**The problem:**
Set down the lines of the data exactly, starting at the first and stopping after the line containing "- Editor de texto o IDE".

**Working data:**
# # # # # # #

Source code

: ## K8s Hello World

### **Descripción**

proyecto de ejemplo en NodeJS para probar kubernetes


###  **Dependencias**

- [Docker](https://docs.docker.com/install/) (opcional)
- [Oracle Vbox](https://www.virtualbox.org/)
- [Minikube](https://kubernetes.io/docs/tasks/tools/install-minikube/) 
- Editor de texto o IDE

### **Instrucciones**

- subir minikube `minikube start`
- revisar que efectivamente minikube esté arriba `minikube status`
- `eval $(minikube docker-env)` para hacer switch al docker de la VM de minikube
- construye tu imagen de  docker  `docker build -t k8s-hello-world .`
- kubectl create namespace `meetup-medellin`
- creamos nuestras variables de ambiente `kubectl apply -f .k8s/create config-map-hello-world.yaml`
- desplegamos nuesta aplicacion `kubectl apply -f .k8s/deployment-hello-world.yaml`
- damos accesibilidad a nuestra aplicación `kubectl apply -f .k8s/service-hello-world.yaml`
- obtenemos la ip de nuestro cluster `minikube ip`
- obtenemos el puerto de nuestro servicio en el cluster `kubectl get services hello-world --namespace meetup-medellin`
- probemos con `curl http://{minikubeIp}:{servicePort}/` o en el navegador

# # # # # # #

**Response area:**
Source code

: ## K8s Hello World

### **Descripción**

proyecto de ejemplo en NodeJS para probar kubernetes


###  **Dependencias**

- [Docker](https://docs.docker.com/install/) (opcional)
- [Oracle Vbox](https://www.virtualbox.org/)
- [Minikube](https://kubernetes.io/docs/tasks/tools/install-minikube/) 
- Editor de texto o IDE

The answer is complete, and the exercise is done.